En ese momento, entre las parejas y los grupos que se hallaban a espaldas de la mujer-adolescente entreví el semblante de un hombre que de perfil me resultaba a la vez conocido e irreconocible. Me fijé en él: así como estaba, de lado, parecía sonreír a otra persona además de a su interlocutor. Intenté acordarme pero desapareció en el desfile de invitados sin que me diera tiempo de ponerle un nombre o de situarlo en un lugar.

Cuando la narradora estaba a punto de acabar un relato y antes de que empezara el siguiente, conseguí colocar unas breves palabras de despedida, liberar mi mano de sus dedos y perderme entre la multitud. «El pacto, Katyn, la irremediable reputación de los polacos…». Curiosamente consideraba todo ese popurrí mundano como una especie de respuesta indirecta a las mentiras de los hipnotizadores de la memoria… Vi al director de cine y al intelectual juntos, un poco apartados de los demás. Un retazo de su conversación atravesó el bullicio:

—… mañana tendrás el papel de Jean-Luc, y luego, el jueves…

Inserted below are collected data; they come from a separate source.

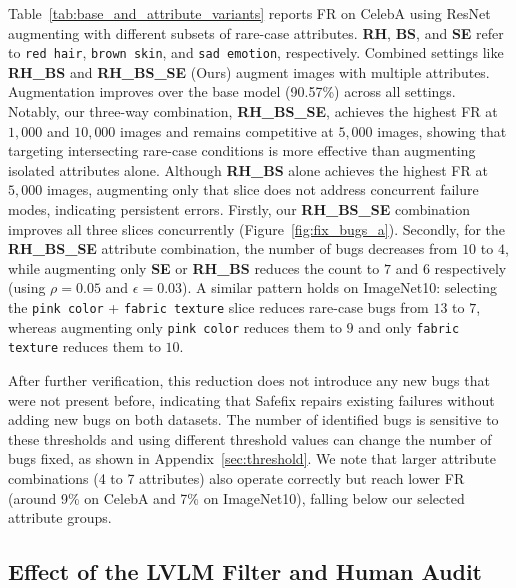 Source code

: \documentclass[10pt]{article} %
\begin{document}
Table~\ref{tab:base_and_attribute_variants} reports FR on CelebA using ResNet augmenting with different subsets of rare-case attributes. \textbf{RH}, \textbf{BS}, and \textbf{SE} refer to \texttt{red hair}, \texttt{brown skin}, and \texttt{sad emotion}, respectively. Combined settings like \textbf{RH\_BS} and \textbf{RH\_BS\_SE} (Ours) augment images with multiple attributes. Augmentation improves over the base model (90.57\%) across all settings. Notably, our three-way combination, \textbf{RH\_BS\_SE}, achieves the highest FR at $1,000$ and $10,000$ images and remains competitive at $5,000$ images, showing that targeting intersecting rare-case conditions is more effective than augmenting isolated attributes alone. Although \textbf{RH\_BS} alone achieves the highest FR at $5,000$ images, augmenting only that slice does not address concurrent failure modes, indicating persistent errors. Firstly, our \textbf{RH\_BS\_SE} combination improves all three slices concurrently (Figure~\ref{fig:fix_bugs_a}). Secondly, for the \textbf{RH\_BS\_SE} attribute combination, the number of bugs decreases from $10$ to $4$, while augmenting only \textbf{SE} or \textbf{RH\_BS} reduces the count to $7$ and $6$ respectively (using $\rho=0.05$ and $\epsilon=0.03$). A similar pattern holds on ImageNet10: selecting the \texttt{pink color} + \texttt{fabric texture} slice reduces rare-case bugs from $13$ to $7$, whereas augmenting only \texttt{pink color} reduces them to $9$ and only \texttt{fabric texture} reduces them to $10$.

After further verification, this reduction does not introduce any new bugs that were not present before, indicating that Safefix repairs existing failures without adding new bugs on both datasets. The number of identified bugs is sensitive to these thresholds and using different threshold values can change the number of bugs fixed, as shown in Appendix~\ref{sec:threshold}. We note that larger attribute combinations (4 to 7 attributes) also operate correctly but reach lower FR (around 9\% on CelebA and 7\% on ImageNet10), falling below our selected attribute groups.

\subsection{Effect of the LVLM Filter and Human Audit}
\label{sec:human_audit}


\begin{table}
\vspace{-10pt}
\centering
\setlength{\tabcolsep}{4pt}
\renewcommand{\arraystretch}{1.0}
\small
\caption{\small{Average error rates (\%) before and after LVLM filtering.}}
\label{tab:lvlm_filter}
\vspace{-8pt}
\end{table}
\end{document}
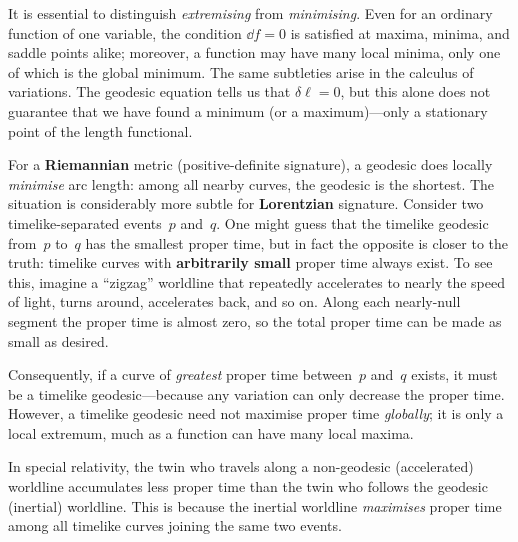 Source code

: \begin{remark}
  It is essential to distinguish \emph{extremising} from
  \emph{minimising}.  Even for an ordinary function of one
  variable, the condition $\dd f = 0$ is satisfied at maxima,
  minima, and saddle points alike; moreover, a function may have
  many local minima, only one of which is the global minimum.
  The same subtleties arise in the calculus of variations.
  The geodesic equation tells us that $\delta\ell = 0$, but
  this alone does not guarantee that we have found a minimum (or
  a maximum)---only a stationary point of the length functional.

  For a \textbf{Riemannian} metric (positive-definite signature),
  a geodesic does locally \emph{minimise} arc length: among all
  nearby curves, the geodesic is the shortest.  The situation is
  considerably more subtle for \textbf{Lorentzian} signature.
  Consider two timelike-separated events~$p$ and~$q$.  One might
  guess that the timelike geodesic from~$p$ to~$q$ has the
  smallest proper time, but in fact the opposite is closer to the
  truth: timelike curves with \textbf{arbitrarily small} proper
  time always exist.  To see this, imagine a ``zigzag'' worldline
  that repeatedly accelerates to nearly the speed of light, turns
  around, accelerates back, and so on.  Along each nearly-null
  segment the proper time is almost zero, so the total proper
  time can be made as small as desired.

  Consequently, if a curve of \emph{greatest} proper time
  between~$p$ and~$q$ exists, it must be a timelike
  geodesic---because any variation can only decrease the proper
  time.  However, a timelike geodesic need not maximise proper
  time \emph{globally}; it is only a local extremum, much as a
  function can have many local maxima.
\end{remark}

\begin{intuition}
  In special relativity, the twin who travels along a
  non-geodesic (accelerated) worldline accumulates less proper
  time than the twin who follows the geodesic (inertial)
  worldline.  This is because the inertial worldline
  \emph{maximises} proper time among all timelike curves joining
  the same two events.
\end{intuition}


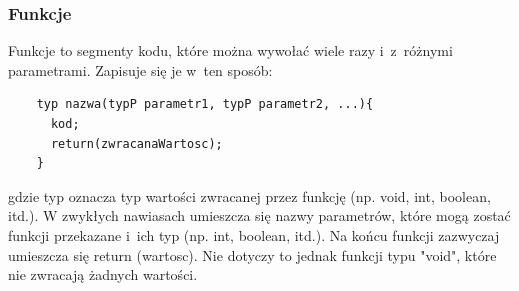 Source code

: \documentclass[a4paper,12pt, twoside]{article}
\begin{document}
\subsubsection{Funkcje}
	Funkcje to segmenty kodu, które można wywołać wiele razy i~z~różnymi parametrami.
	Zapisuje się je w~ten sposób:
	\begin{verbatim}
	typ nazwa(typP parametr1, typP parametr2, ...){
	  kod;
	  return(zwracanaWartosc);
	}
	\end{verbatim}
	gdzie typ oznacza typ wartości zwracanej przez funkcję (np. void, int, boolean, itd.).
	W zwykłych nawiasach umieszcza się nazwy parametrów, które mogą zostać funkcji przekazane i~ich typ (np. int, boolean, itd.). Na końcu funkcji zazwyczaj umieszcza się return (wartosc). Nie dotyczy to jednak funkcji typu "void", które nie zwracają żadnych wartości.
	
\end{document}
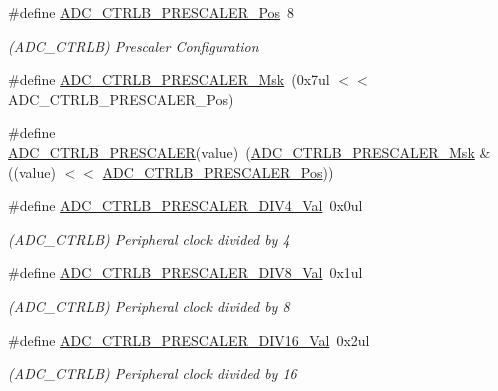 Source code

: \begin{DoxyCompactItemize}
\item 
\#define \mbox{\hyperlink{group___s_a_m_d21___a_d_c_ga67bbef18402c0d73dcc1698fa185ab76}{A\+D\+C\+\_\+\+C\+T\+R\+L\+B\+\_\+\+P\+R\+E\+S\+C\+A\+L\+E\+R\+\_\+\+Pos}}~8
\begin{DoxyCompactList}\small\item\em (A\+D\+C\+\_\+\+C\+T\+R\+LB) Prescaler Configuration \end{DoxyCompactList}\item 
\#define \mbox{\hyperlink{group___s_a_m_d21___a_d_c_ga4b9e8131975ab900605823a3b0341258}{A\+D\+C\+\_\+\+C\+T\+R\+L\+B\+\_\+\+P\+R\+E\+S\+C\+A\+L\+E\+R\+\_\+\+Msk}}~(0x7ul $<$$<$ A\+D\+C\+\_\+\+C\+T\+R\+L\+B\+\_\+\+P\+R\+E\+S\+C\+A\+L\+E\+R\+\_\+\+Pos)
\item 
\#define \mbox{\hyperlink{group___s_a_m_d21___a_d_c_ga9717ff4851d2f7e81e81789397dc5e14}{A\+D\+C\+\_\+\+C\+T\+R\+L\+B\+\_\+\+P\+R\+E\+S\+C\+A\+L\+ER}}(value)~(\mbox{\hyperlink{group___s_a_m_d21___a_d_c_ga4b9e8131975ab900605823a3b0341258}{A\+D\+C\+\_\+\+C\+T\+R\+L\+B\+\_\+\+P\+R\+E\+S\+C\+A\+L\+E\+R\+\_\+\+Msk}} \& ((value) $<$$<$ \mbox{\hyperlink{group___s_a_m_d21___a_d_c_ga67bbef18402c0d73dcc1698fa185ab76}{A\+D\+C\+\_\+\+C\+T\+R\+L\+B\+\_\+\+P\+R\+E\+S\+C\+A\+L\+E\+R\+\_\+\+Pos}}))
\item 
\#define \mbox{\hyperlink{group___s_a_m_d21___a_d_c_gaba2eeed7d542b9de1eb9a50e78acd772}{A\+D\+C\+\_\+\+C\+T\+R\+L\+B\+\_\+\+P\+R\+E\+S\+C\+A\+L\+E\+R\+\_\+\+D\+I\+V4\+\_\+\+Val}}~0x0ul
\begin{DoxyCompactList}\small\item\em (A\+D\+C\+\_\+\+C\+T\+R\+LB) Peripheral clock divided by 4 \end{DoxyCompactList}\item 
\#define \mbox{\hyperlink{group___s_a_m_d21___a_d_c_ga5c595885e48c5b30373553f9bc85c5e2}{A\+D\+C\+\_\+\+C\+T\+R\+L\+B\+\_\+\+P\+R\+E\+S\+C\+A\+L\+E\+R\+\_\+\+D\+I\+V8\+\_\+\+Val}}~0x1ul
\begin{DoxyCompactList}\small\item\em (A\+D\+C\+\_\+\+C\+T\+R\+LB) Peripheral clock divided by 8 \end{DoxyCompactList}\item 
\#define \mbox{\hyperlink{group___s_a_m_d21___a_d_c_gae9c4228a9a26ca419668edabde055ca4}{A\+D\+C\+\_\+\+C\+T\+R\+L\+B\+\_\+\+P\+R\+E\+S\+C\+A\+L\+E\+R\+\_\+\+D\+I\+V16\+\_\+\+Val}}~0x2ul
\begin{DoxyCompactList}\small\item\em (A\+D\+C\+\_\+\+C\+T\+R\+LB) Peripheral clock divided by 16 \end{DoxyCompactList}\item 

\end{DoxyCompactItemize}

El televisor de la garita del guarda reflejaba los últimos minutos de un partido. El hombre, de pie en el umbral de la puerta, parecía cansado y aún desorientado por la emoción del espectáculo.

—¡Cuatro a uno! Lo nunca visto… —exclamó al darse cuenta de que yo le había echado una ojeada a la pantalla y sin imaginar siquiera que ese resultado pudiera no sorprender a alguien. Posiblemente el partido estuviera retransmitiéndose durante la proyección de la película.

Se formó un corro a la salida, el último ya, el que tardaría más en deshacerse. Esperé a que los invitados se deslizaran uno a uno por el embudo de la puerta. De repente, como una repetición perturbadora, descubrí el rostro del hombre, ese perfil discretamente sonriente. Ahora me daba cuenta de que su sonrisa parecía tener en cuenta mi presencia. El hombre, como yo, esperaba la salida de la multitud. Avancé unos pasos hacia él, y volvió ligeramente la cabeza. Era Chakh.